Projects
We are exploring a methodology for making formal engineering languages legible to AI. Pick a language, build a parser, build composable CLI tooling on top of it, build a benchmark to measure what the tooling actually does for AI performance. Each iteration produces a tool others can use, a benchmark others can extend, and observations about where AI succeeds and fails on that language.
| Metric | Value |
|---|---|
| CLI commands | 14 |
| MCP tools | 10 |
| Tests | 123 |
| Token reduction | 94% avg |
| Language | Rust |
| License | MIT |
Rust CLI tool with an MCP server built in. Indexes .sysml
repositories into a persistent knowledge graph and exposes it through 14 CLI
commands and 10 MCP tools. Single binary, dual mode: run it as a CLI for
scripting and benchmarking, or as an MCP server for editor and agent integration.
9-signal hybrid index: keyword scoring (8 signals including exact match, prefix, containment, vocabulary expansion, relationship adjacency) plus fastembed all-MiniLM-L6-v2 vector search (384-dim, HNSW) and 27 SysML v2 structural relationship types. Achieves 94% average token reduction vs raw file injection.
Install
cargo install --path crates/sysml-cli Key commands
| Command | Description |
|---|---|
sysml search | Hybrid keyword + vector search across indexed models |
sysml trace | Follow structural relationships (specialization, usage, allocation) |
sysml render | Pre-render element views for LLM consumption |
sysml check | Completeness checking against SysML v2 structural rules |
sysml inspect | Detailed element metadata and relationship graph |
| Metric | Value |
|---|---|
| Tasks | 132 |
| Models | 4 |
| Conditions | 40+ |
| Observations | 14 |
| Language | Python |
| License | MIT |
Evaluation harness measuring how CLI tool configurations affect LLM accuracy on structured systems engineering tasks. 132 tasks across 8 categories: discovery, reasoning, explanation, layer, boundary, vector-sensitive, structural trace, and corpus scaling.
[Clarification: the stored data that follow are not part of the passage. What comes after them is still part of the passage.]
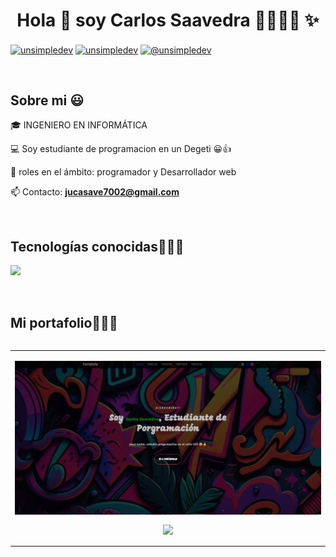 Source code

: <h1 align="center">Hola 👋  soy Carlos Saavedra 🐧🧊🌿🫎 ✨ </h1> 

<p align="left">
<a href="https://linkedin.com/in/juan-carlos-saavedra-villagomez-2a8bb6316/" target="blank"><img align="center" src="https://img.shields.io/badge/LinkedIn-0077B5?style=for-the-badge&logo=linkedin&logoColor=white"alt="unsimpledev"/></a>
<a href="https://www.facebook.com/profile.php?id=100076334268624&mibextid=ZbWKwL" target="blank"><img align="center" src="https://img.shields.io/badge/Facebook-1877F2?style=for-the-badge&logo=facebook&logoColor=white" alt="unsimpledev"  /></a>
<a href = "mailto:jucasave7002@gmail.com" target="blank"><img align="center" src="https://img.shields.io/badge/Gmail-D14836?style=for-the-badge&logo=gmail&logoColor=white" alt="@unsimpledev"  /></a>
  </p>
<br>
<h2>Sobre mi 😃</h2>
<!--Intro start-->

<p align="left">
🎓 INGENIERO EN INFORMÁTICA

💻 Soy estudiante de programacion en un Degeti 😀👍

📝 roles en el ámbito: programador y Desarrollador web

📫 Contacto: **jucasave7002@gmail.com**
<!--Intro end-->
  </p>
<br>

<h2 >Tecnologías conocidas👨🏻‍💻</h2>
<p align="left">
  <a href="https://skillicons.dev">
         <img src="https://skillicons.dev/icons?i=androidstudio,c,cs,cpp,java,php,py,css,html,js,nodejs,mysql,sqlite,vscode,linux,ai,ps&perline=12" />
  </a>
</p>
<br>

<div id="proyectos">
<h2 >Mi portafolio👨🏻‍💻</h2>

<table align="left" >
<tr border="none">
  <td width="25%" align="center">
    <p align="center">
        <img align="center" width=100% src="Captura de pantalla 2024-06-28 183729.png"  /></a>
      </p>
    <p align="center">
  <a href="https://github.com/jucasave/probable-train" target="blank"><img align="center" src="https://img.shields.io/badge/GitHub-100000?style=for-the-badge&logo=github&logoColor=white" /></a>
    </p>       
</td>


</p>        
<!--- stats (end) -->
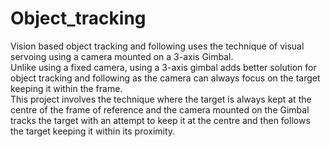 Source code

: # Object_tracking
Vision based object tracking and following uses the technique of visual servoing using a camera mounted on a 3-axis Gimbal.  
Unlike using a fixed camera, using a 3-axis gimbal adds better solution for object tracking and following as the camera can always focus on the target keeping it within the frame.  
This project involves the technique where the target is always kept at the centre of the frame of reference and the camera mounted on the Gimbal tracks the target with an attempt to keep it at the centre and then follows the target keeping it within its proximity.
Per-field structured scoring (Bool, Float, Str, ListStr F1 with threshold). Corpus: Eve Online Mining Frigate SysML v2 model, 19 files, 798 elements, 1,515 relationships. Scaling corpus: 95 files.
Install
git clone https://gitlab.com/nomograph/sysml-bench.git && cd sysml-bench && uv sync Task categories
| Category | Tasks | Tests |
|---|---|---|
| Discovery | Attribute lookup, element enumeration | Can the model find specific facts? |
| Reasoning | Multi-hop inference, constraint satisfaction | Can the model reason across relationships? |
| Explanation | Summarize structure, describe behavior | Can the model explain what a model element does? |
| Structural trace | Follow allocation, specialization chains | Can the model traverse the model graph? |
| Corpus scaling | Same tasks on 5× larger corpus | Does performance hold at scale? |
| Metric | Value |
|---|---|
| Tests | 192 |
| External coverage | 89% |
| Bindings | 6 languages |
| Language | C (tree-sitter) |
| License | MIT |
Tree-sitter grammar for SysML v2. The parsing foundation for all Nomograph tooling. Built by curating a corpus of real-world SysML v2 models and iterating the grammar against it: run the parser, find failures, fix the grammar, repeat. 89% coverage on external files (models we did not author). 192 tests passing.
Provides incremental parsing with bindings for Rust, C, Node.js, Python, Go, and Swift. The sysml CLI and benchmark harness both depend on it. SysML v2 was adopted by OMG in June 2025; this grammar tracks the current specification.
Bindings
| Language | Package | Status |
|---|---|---|
| Rust | tree-sitter-sysml | Primary (used by sysml CLI) |
| C | Header + source | Generated by tree-sitter |
| Node.js | tree-sitter-sysml | Available |
| Python | tree-sitter-sysml | Available |
| Go | tree-sitter-sysml | Available |
| Swift | TreeSitterSysml | Available |
Candidate languages:
| Domain | Language |
|---|---|
| Embedded | AADL |
| Safety | OSCAL, GSN |
| Electronics | KiCad, SV |
| 3D/CAD | OpenSCAD |
| Supply chain | CycloneDX |
We are genuinely curious about the return to composable CLI tools for LLM interaction. There is something appealing about the Unix philosophy applied to AI tooling: small programs that do one thing well, piped together, with text as the universal interface. Our benchmark data suggests this intuition has substance. CLI tool-based search outperformed both MCP transport and RAG on discovery tasks, using 21% fewer tokens. The composable approach seems to produce less overhead and more predictable behavior.
The methodology is designed to extend to any formal language with a grammar. AADL for embedded systems, OSCAL for security compliance, KiCad for electronics, OpenSCAD for parametric 3D. The source code of the physical world, made legible to AI through the same tooling pattern: parse it, index it, expose it through composable CLI commands, measure what happens.